• **Record excerpts**:
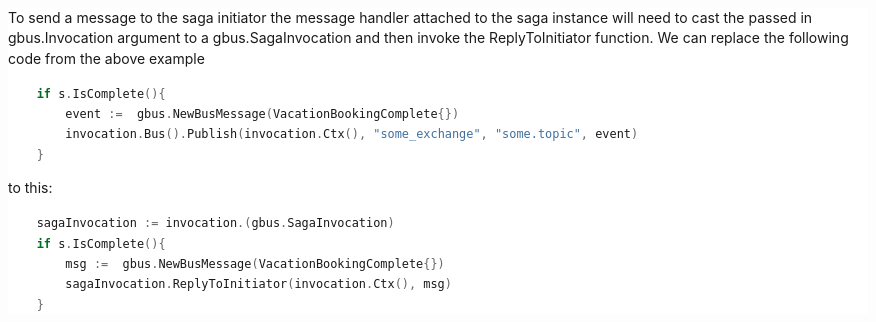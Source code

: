 To send a message to the saga initiator the message handler attached to the saga instance will need to cast the passed in gbus.Invocation argument to a gbus.SagaInvocation and then invoke the ReplyToInitiator function.
We can replace the following code from the above example

```go
	if s.IsComplete(){
		event :=  gbus.NewBusMessage(VacationBookingComplete{})
		invocation.Bus().Publish(invocation.Ctx(), "some_exchange", "some.topic", event)
	}
```

to this:

```go
	sagaInvocation := invocation.(gbus.SagaInvocation)
	if s.IsComplete(){
		msg :=  gbus.NewBusMessage(VacationBookingComplete{})
		sagaInvocation.ReplyToInitiator(invocation.Ctx(), msg)
	}
```
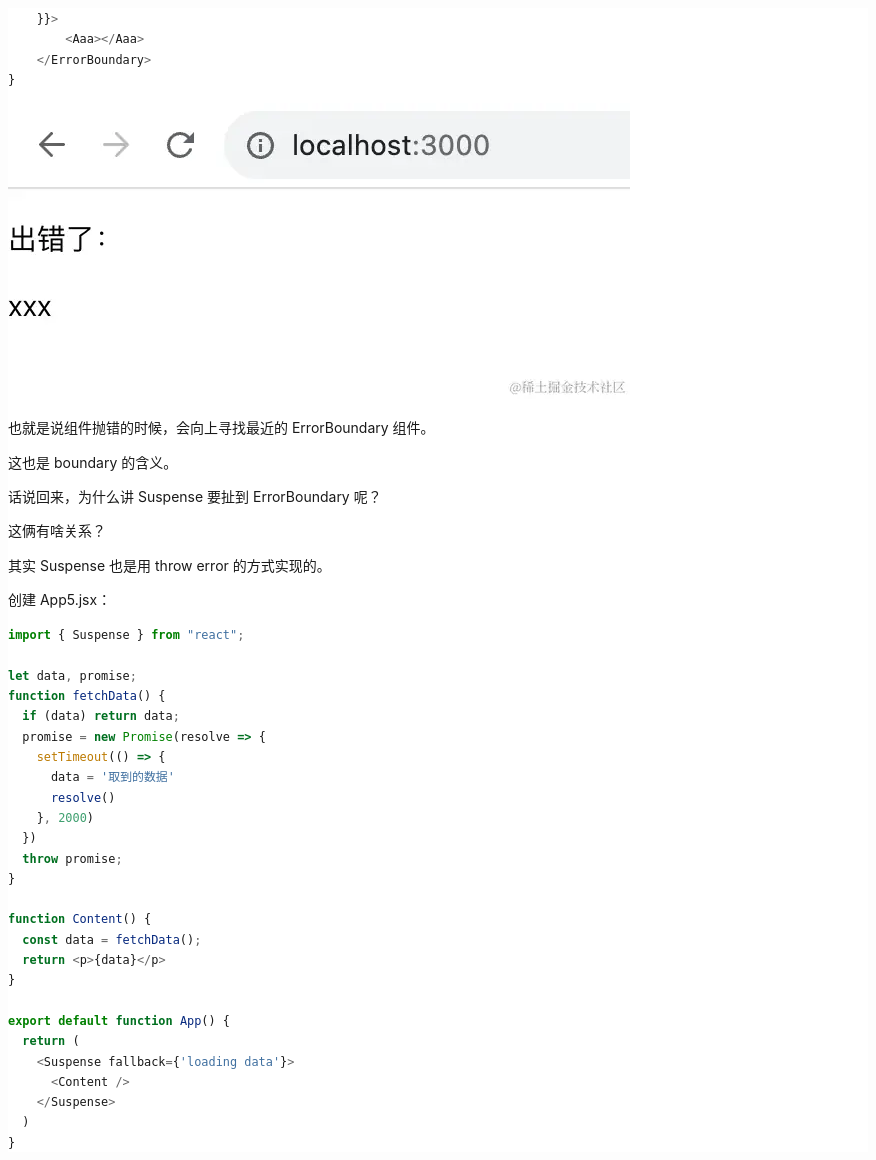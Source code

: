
 ```javascript
    }}>
        <Aaa></Aaa>
    </ErrorBoundary>
}

```

![](./images/2d9cf812fc9dcb41c290a8bb2c64e69a.webp )

也就是说组件抛错的时候，会向上寻找最近的 ErrorBoundary 组件。

这也是 boundary 的含义。

话说回来，为什么讲 Suspense 要扯到 ErrorBoundary 呢？

这俩有啥关系？

其实 Suspense 也是用 throw error 的方式实现的。

创建 App5.jsx：

```javascript
import { Suspense } from "react";

let data, promise;
function fetchData() {
  if (data) return data;
  promise = new Promise(resolve => {
    setTimeout(() => {
      data = '取到的数据'
      resolve()
    }, 2000)
  })
  throw promise;
}

function Content() {
  const data = fetchData();
  return <p>{data}</p>
}

export default function App() {
  return (
    <Suspense fallback={'loading data'}>
      <Content />
    </Suspense>
  )
}
```

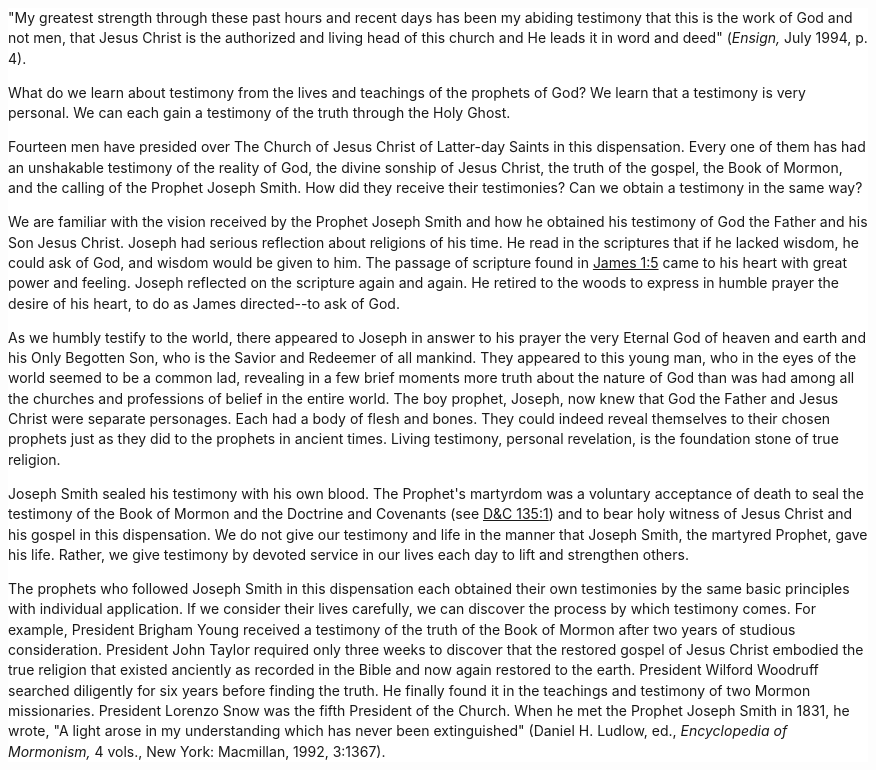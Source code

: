 "My greatest strength through these past hours and recent days has been my
abiding testimony that this is the work of God and not men, that Jesus Christ
is the authorized and living head of this church and He leads it in word and
deed" (_Ensign,_ July 1994, p. 4).

What do we learn about testimony from the lives and teachings of the prophets
of God? We learn that a testimony is very personal. We can each gain a
testimony of the truth through the Holy Ghost.

Fourteen men have presided over The Church of Jesus Christ of Latter-day
Saints in this dispensation. Every one of them has had an unshakable testimony
of the reality of God, the divine sonship of Jesus Christ, the truth of the
gospel, the Book of Mormon, and the calling of the Prophet Joseph Smith. How
did they receive their testimonies? Can we obtain a testimony in the same way?

We are familiar with the vision received by the Prophet Joseph Smith and how
he obtained his testimony of God the Father and his Son Jesus Christ. Joseph
had serious reflection about religions of his time. He read in the scriptures
that if he lacked wisdom, he could ask of God, and wisdom would be given to
him. The passage of scripture found in [James
1:5](https://www.lds.org/scriptures/nt/james/1.5?lang=eng#4) came to his heart
with great power and feeling. Joseph reflected on the scripture again and
again. He retired to the woods to express in humble prayer the desire of his
heart, to do as James directed--to ask of God.

As we humbly testify to the world, there appeared to Joseph in answer to his
prayer the very Eternal God of heaven and earth and his Only Begotten Son, who
is the Savior and Redeemer of all mankind. They appeared to this young man,
who in the eyes of the world seemed to be a common lad, revealing in a few
brief moments more truth about the nature of God than was had among all the
churches and professions of belief in the entire world. The boy prophet,
Joseph, now knew that God the Father and Jesus Christ were separate
personages. Each had a body of flesh and bones. They could indeed reveal
themselves to their chosen prophets just as they did to the prophets in
ancient times. Living testimony, personal revelation, is the foundation stone
of true religion.

Joseph Smith sealed his testimony with his own blood. The Prophet's martyrdom
was a voluntary acceptance of death to seal the testimony of the Book of
Mormon and the Doctrine and Covenants (see [D&amp;C
135:1](https://www.lds.org/scriptures/dc-testament/dc/135.1?lang=eng#0)) and
to bear holy witness of Jesus Christ and his gospel in this dispensation. We
do not give our testimony and life in the manner that Joseph Smith, the
martyred Prophet, gave his life. Rather, we give testimony by devoted service
in our lives each day to lift and strengthen others.

The prophets who followed Joseph Smith in this dispensation each obtained
their own testimonies by the same basic principles with individual
application. If we consider their lives carefully, we can discover the process
by which testimony comes. For example, President Brigham Young received a
testimony of the truth of the Book of Mormon after two years of studious
consideration. President John Taylor required only three weeks to discover
that the restored gospel of Jesus Christ embodied the true religion that
existed anciently as recorded in the Bible and now again restored to the
earth. President Wilford Woodruff searched diligently for six years before
finding the truth. He finally found it in the teachings and testimony of two
Mormon missionaries. President Lorenzo Snow was the fifth President of the
Church. When he met the Prophet Joseph Smith in 1831, he wrote, "A light arose
in my understanding which has never been extinguished" (Daniel H. Ludlow, ed.,
_Encyclopedia of Mormonism,_ 4 vols., New York: Macmillan, 1992, 3:1367).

• **Problem description**:
Copy every entry word for word, but omit the pictures.

• **Your solution**:
Source code

: To send a message to the saga initiator the message handler attached to the saga instance will need to cast the passed in gbus.Invocation argument to a gbus.SagaInvocation and then invoke the ReplyToInitiator function.
We can replace the following code from the above example

```go
	if s.IsComplete(){
		event :=  gbus.NewBusMessage(VacationBookingComplete{})
		invocation.Bus().Publish(invocation.Ctx(), "some_exchange", "some.topic", event)
	}
```

to this:

```go
	sagaInvocation := invocation.(gbus.SagaInvocation)
	if s.IsComplete(){
		msg :=  gbus.NewBusMessage(VacationBookingComplete{})
		sagaInvocation.ReplyToInitiator(invocation.Ctx(), msg)
	}
```
Source code

:
 ```javascript
    }}>
        <Aaa></Aaa>
    </ErrorBoundary>
}

```

![](./images/2d9cf812fc9dcb41c290a8bb2c64e69a.webp )

也就是说组件抛错的时候，会向上寻找最近的 ErrorBoundary 组件。

这也是 boundary 的含义。

话说回来，为什么讲 Suspense 要扯到 ErrorBoundary 呢？

这俩有啥关系？

其实 Suspense 也是用 throw error 的方式实现的。

创建 App5.jsx：

```javascript
import { Suspense } from "react";

let data, promise;
function fetchData() {
  if (data) return data;
  promise = new Promise(resolve => {
    setTimeout(() => {
      data = '取到的数据'
      resolve()
    }, 2000)
  })
  throw promise;
}

function Content() {
  const data = fetchData();
  return <p>{data}</p>
}

export default function App() {
  return (
    <Suspense fallback={'loading data'}>
      <Content />
    </Suspense>
  )
}
```

Source code

: "My greatest strength through these past hours and recent days has been my
abiding testimony that this is the work of God and not men, that Jesus Christ
is the authorized and living head of this church and He leads it in word and
deed" (_Ensign,_ July 1994, p. 4).

What do we learn about testimony from the lives and teachings of the prophets
of God? We learn that a testimony is very personal. We can each gain a
testimony of the truth through the Holy Ghost.

Fourteen men have presided over The Church of Jesus Christ of Latter-day
Saints in this dispensation. Every one of them has had an unshakable testimony
of the reality of God, the divine sonship of Jesus Christ, the truth of the
gospel, the Book of Mormon, and the calling of the Prophet Joseph Smith. How
did they receive their testimonies? Can we obtain a testimony in the same way?

We are familiar with the vision received by the Prophet Joseph Smith and how
he obtained his testimony of God the Father and his Son Jesus Christ. Joseph
had serious reflection about religions of his time. He read in the scriptures
that if he lacked wisdom, he could ask of God, and wisdom would be given to
him. The passage of scripture found in [James
1:5](https://www.lds.org/scriptures/nt/james/1.5?lang=eng#4) came to his heart
with great power and feeling. Joseph reflected on the scripture again and
again. He retired to the woods to express in humble prayer the desire of his
heart, to do as James directed--to ask of God.

As we humbly testify to the world, there appeared to Joseph in answer to his
prayer the very Eternal God of heaven and earth and his Only Begotten Son, who
is the Savior and Redeemer of all mankind. They appeared to this young man,
who in the eyes of the world seemed to be a common lad, revealing in a few
brief moments more truth about the nature of God than was had among all the
churches and professions of belief in the entire world. The boy prophet,
Joseph, now knew that God the Father and Jesus Christ were separate
personages. Each had a body of flesh and bones. They could indeed reveal
themselves to their chosen prophets just as they did to the prophets in
ancient times. Living testimony, personal revelation, is the foundation stone
of true religion.

Joseph Smith sealed his testimony with his own blood. The Prophet's martyrdom
was a voluntary acceptance of death to seal the testimony of the Book of
Mormon and the Doctrine and Covenants (see [D&amp;C
135:1](https://www.lds.org/scriptures/dc-testament/dc/135.1?lang=eng#0)) and
to bear holy witness of Jesus Christ and his gospel in this dispensation. We
do not give our testimony and life in the manner that Joseph Smith, the
martyred Prophet, gave his life. Rather, we give testimony by devoted service
in our lives each day to lift and strengthen others.

The prophets who followed Joseph Smith in this dispensation each obtained
their own testimonies by the same basic principles with individual
application. If we consider their lives carefully, we can discover the process
by which testimony comes. For example, President Brigham Young received a
testimony of the truth of the Book of Mormon after two years of studious
consideration. President John Taylor required only three weeks to discover
that the restored gospel of Jesus Christ embodied the true religion that
existed anciently as recorded in the Bible and now again restored to the
earth. President Wilford Woodruff searched diligently for six years before
finding the truth. He finally found it in the teachings and testimony of two
Mormon missionaries. President Lorenzo Snow was the fifth President of the
Church. When he met the Prophet Joseph Smith in 1831, he wrote, "A light arose
in my understanding which has never been extinguished" (Daniel H. Ludlow, ed.,
_Encyclopedia of Mormonism,_ 4 vols., New York: Macmillan, 1992, 3:1367).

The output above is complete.